「結婚することになったんだ」
 その言葉に、世界の動きが止まった気がした。
 最初は気になる人ができたんだ、少し照れ臭そうなそんな一言から始まった。おめでとう、思ってもいない言葉を笑顔で彼に伝える。彼が求めている俺はきっとそれだから。
 次は何だっけ。ああ、付き合うことになった、だったかな? え、気になる人ができたって伝えられてからそこまで日がたってないのにもう? なんて思ったよ。俺の気持ちは全くついていけてなかったけど、それでも笑顔でおめでとう、またその言葉を伝えたね。

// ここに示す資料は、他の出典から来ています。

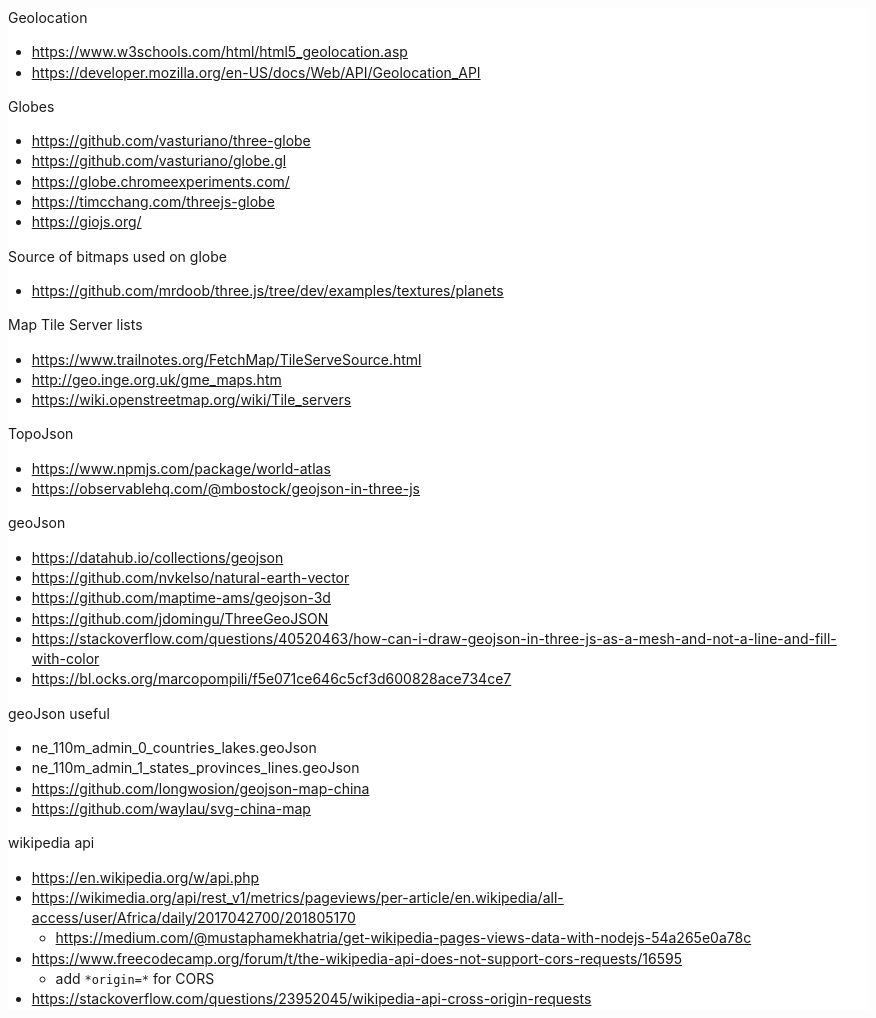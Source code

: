 Geolocation

* https://www.w3schools.com/html/html5_geolocation.asp
* https://developer.mozilla.org/en-US/docs/Web/API/Geolocation_API





Globes

* https://github.com/vasturiano/three-globe
* https://github.com/vasturiano/globe.gl
* https://globe.chromeexperiments.com/
* https://timcchang.com/threejs-globe
* https://giojs.org/


Source of bitmaps used on globe

* https://github.com/mrdoob/three.js/tree/dev/examples/textures/planets


Map Tile Server lists

* https://www.trailnotes.org/FetchMap/TileServeSource.html
* http://geo.inge.org.uk/gme_maps.htm
* https://wiki.openstreetmap.org/wiki/Tile_servers





TopoJson

* https://www.npmjs.com/package/world-atlas
* https://observablehq.com/@mbostock/geojson-in-three-js

geoJson

* https://datahub.io/collections/geojson
* https://github.com/nvkelso/natural-earth-vector
* https://github.com/maptime-ams/geojson-3d
* https://github.com/jdomingu/ThreeGeoJSON
* https://stackoverflow.com/questions/40520463/how-can-i-draw-geojson-in-three-js-as-a-mesh-and-not-a-line-and-fill-with-color
* https://bl.ocks.org/marcopompili/f5e071ce646c5cf3d600828ace734ce7


geoJson useful

* ne_110m_admin_0_countries_lakes.geoJson
* ne_110m_admin_1_states_provinces_lines.geoJson
* https://github.com/longwosion/geojson-map-china
* https://github.com/waylau/svg-china-map



wikipedia api

* https://en.wikipedia.org/w/api.php
* https://wikimedia.org/api/rest_v1/metrics/pageviews/per-article/en.wikipedia/all-access/user/Africa/daily/2017042700/201805170
	* https://medium.com/@mustaphamekhatria/get-wikipedia-pages-views-data-with-nodejs-54a265e0a78c
* https://www.freecodecamp.org/forum/t/the-wikipedia-api-does-not-support-cors-requests/16595
	* add ```*origin=*``` for CORS
* https://stackoverflow.com/questions/23952045/wikipedia-api-cross-origin-requests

 事細かに伝えてくれる君が、俺の気持ちに気づいていないことなんて最初から分かっていた、知っていたんだ。
 だから少しでも君に役に立って認められたらいつか、なんて狡いことを考えながらアドバイスをしてきた。そんな俺の心が完全に壊れてしまったのは多分あのとき。
「結婚することになったんだ」
 今までは写真でしか見たことのなかった女性を連れてきたとき。こういうとき家族に挨拶をするんだろう? だから、QUELLのみんなに紹介したい。そんな言葉を聞いて笑顔で迎える、以外の選択肢ってある? ほんとずるいよ。
 初めて会った彼女は月並みな言葉だけどとても良い人だった。